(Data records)
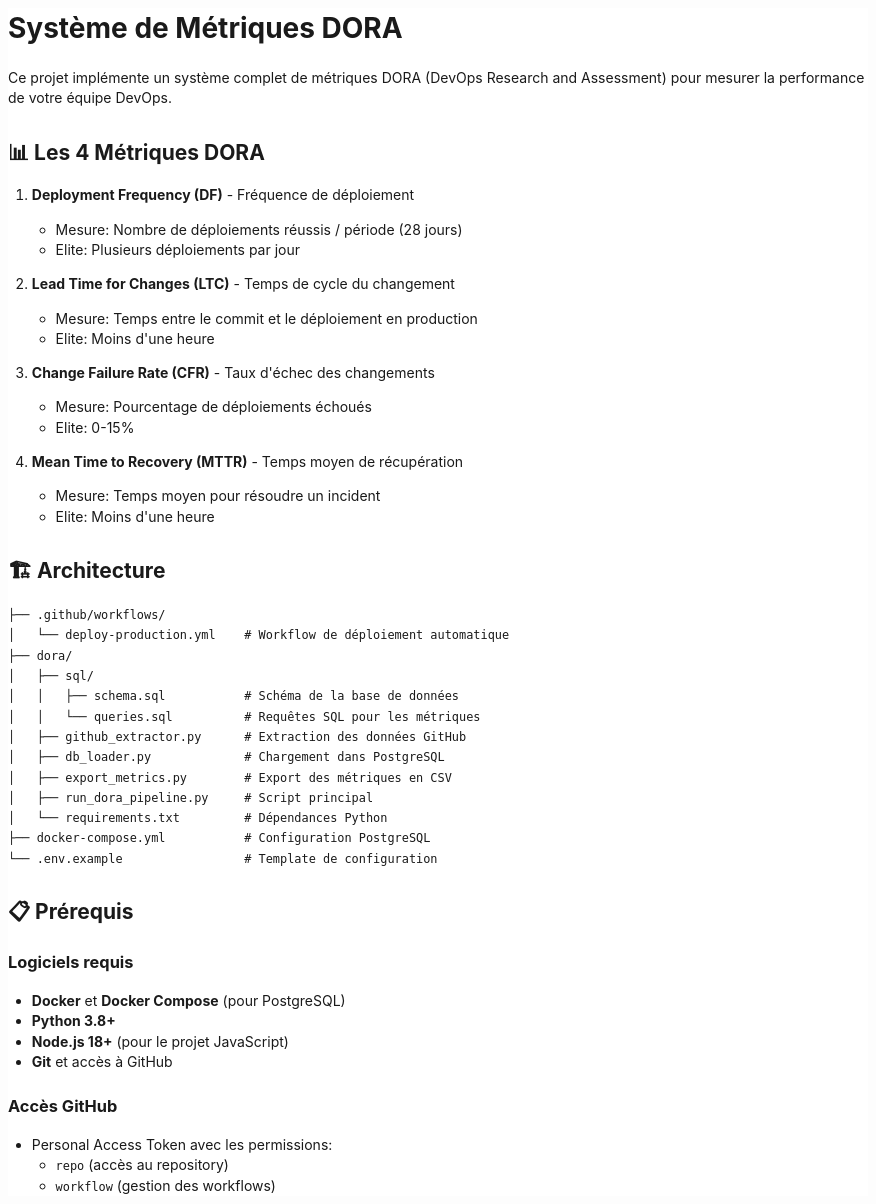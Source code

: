 # Système de Métriques DORA

Ce projet implémente un système complet de métriques DORA (DevOps Research and Assessment) pour mesurer la performance de votre équipe DevOps.

## 📊 Les 4 Métriques DORA

1. **Deployment Frequency (DF)** - Fréquence de déploiement
   - Mesure: Nombre de déploiements réussis / période (28 jours)
   - Elite: Plusieurs déploiements par jour

2. **Lead Time for Changes (LTC)** - Temps de cycle du changement
   - Mesure: Temps entre le commit et le déploiement en production
   - Elite: Moins d'une heure

3. **Change Failure Rate (CFR)** - Taux d'échec des changements
   - Mesure: Pourcentage de déploiements échoués
   - Elite: 0-15%

4. **Mean Time to Recovery (MTTR)** - Temps moyen de récupération
   - Mesure: Temps moyen pour résoudre un incident
   - Elite: Moins d'une heure

## 🏗️ Architecture

```
├── .github/workflows/
│   └── deploy-production.yml    # Workflow de déploiement automatique
├── dora/
│   ├── sql/
│   │   ├── schema.sql           # Schéma de la base de données
│   │   └── queries.sql          # Requêtes SQL pour les métriques
│   ├── github_extractor.py      # Extraction des données GitHub
│   ├── db_loader.py             # Chargement dans PostgreSQL
│   ├── export_metrics.py        # Export des métriques en CSV
│   ├── run_dora_pipeline.py     # Script principal
│   └── requirements.txt         # Dépendances Python
├── docker-compose.yml           # Configuration PostgreSQL
└── .env.example                 # Template de configuration
```

## 📋 Prérequis

### Logiciels requis
- **Docker** et **Docker Compose** (pour PostgreSQL)
- **Python 3.8+**
- **Node.js 18+** (pour le projet JavaScript)
- **Git** et accès à GitHub

### Accès GitHub
- Personal Access Token avec les permissions:
  - `repo` (accès au repository)
  - `workflow` (gestion des workflows)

→ **EXERCISE DIRECTIONS**
Could you copy every line from the records that has "déploiements" in it?

→ **EXERCISE OUTPUT**
   - Mesure: Nombre de déploiements réussis / période (28 jours)
   - Elite: Plusieurs déploiements par jour
   - Mesure: Pourcentage de déploiements échoués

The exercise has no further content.